Whether or not you agree, let’s continue building our metaphor. From my seat in the hand basket to hell, I don’t have to walk the treacherous line between haughty, arrogant self-righteousness and apathetic, hedonistic depravity. I can simply pick which sin I’d like to commit and enjoy an easy trip. Of course, I don’t “pick” in any typical sense of the word. Alarmingly, I’m typically not even aware that I’ve picked a sin; rather, I usually only discover this after the fact through reflection. I discover I am riding in the basket of self-righteousness when I realize I no longer feel the need to be self-critical, question my motivations, struggle to see good in my suffering, plead for grace out of sheer despair, or ask for forgiveness because I was wrong. Safe within the hand basket of self-righteousness, I forget the gut-wrenching fact that I, too, have sinned.

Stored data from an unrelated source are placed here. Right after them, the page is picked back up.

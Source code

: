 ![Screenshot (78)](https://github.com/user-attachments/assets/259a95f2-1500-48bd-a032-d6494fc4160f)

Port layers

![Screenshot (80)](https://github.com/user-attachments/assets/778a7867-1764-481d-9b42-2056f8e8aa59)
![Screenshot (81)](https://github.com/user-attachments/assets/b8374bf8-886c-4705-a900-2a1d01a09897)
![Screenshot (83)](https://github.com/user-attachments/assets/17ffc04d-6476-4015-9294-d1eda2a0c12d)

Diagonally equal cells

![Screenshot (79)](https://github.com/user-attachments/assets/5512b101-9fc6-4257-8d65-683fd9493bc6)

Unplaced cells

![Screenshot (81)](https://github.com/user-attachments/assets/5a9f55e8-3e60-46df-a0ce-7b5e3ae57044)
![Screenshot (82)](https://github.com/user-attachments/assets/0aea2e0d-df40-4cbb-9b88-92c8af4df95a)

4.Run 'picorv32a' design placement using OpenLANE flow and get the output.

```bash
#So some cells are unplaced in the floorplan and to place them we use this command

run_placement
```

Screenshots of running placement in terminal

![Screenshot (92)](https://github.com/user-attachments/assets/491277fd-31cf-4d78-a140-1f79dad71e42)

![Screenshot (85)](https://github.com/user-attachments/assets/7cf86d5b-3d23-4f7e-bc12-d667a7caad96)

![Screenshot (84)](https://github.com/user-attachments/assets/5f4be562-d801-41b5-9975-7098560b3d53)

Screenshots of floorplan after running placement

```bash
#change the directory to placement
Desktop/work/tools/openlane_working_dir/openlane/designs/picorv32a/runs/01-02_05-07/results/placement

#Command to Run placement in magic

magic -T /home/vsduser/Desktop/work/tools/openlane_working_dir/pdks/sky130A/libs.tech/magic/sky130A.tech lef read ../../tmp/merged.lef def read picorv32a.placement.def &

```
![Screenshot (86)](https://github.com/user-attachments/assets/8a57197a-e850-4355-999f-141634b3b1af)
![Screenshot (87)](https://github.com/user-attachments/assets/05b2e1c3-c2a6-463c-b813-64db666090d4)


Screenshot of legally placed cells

Through this same process of self-reflection, I sometimes find myself riding in the equally sinister hand basket of my depraved, sinful nature. When I ride in this basket, I forget that I am a child of God. I become disgruntled and more than a little defensive when someone upsets my complacent sinfulness by reminding me I am called to something higher. I discover I am in the hand basket of depravity when I realize I no longer feel the need to admit my guilt, seek atonement, treat others as human beings, aspire to virtue for its own sake, share my private life with people I respect, restrain my will, or accept the consequences of my actions. Safe in the hand basket of depravity, I forget the difficult truth that God’s love for me is unconditional.

Such ends my lengthy hand basket metaphor. Now, if you’ll indulge me for just a bit longer, I’ll step out of the confessional booth and into the tweed jacket by bringing some theological language to what I’ve been describing. The two categories of sin I laid out above (self-righteousness and depravity) are closely related to a struggle that is at the core of Christian theology: the struggle known as dualism. Dualism is a heresy that teaches us the universe is a battleground for the competing forces of good (God and God’s holy host) and evil (Satan and his demonic host). In our age, dualism commonly rears its heretical head in two ways; first in the way of thinking that says God and Satan are competing for control of the world, and second in the way of thinking that says the world of matter is evil while the world of spirit is good.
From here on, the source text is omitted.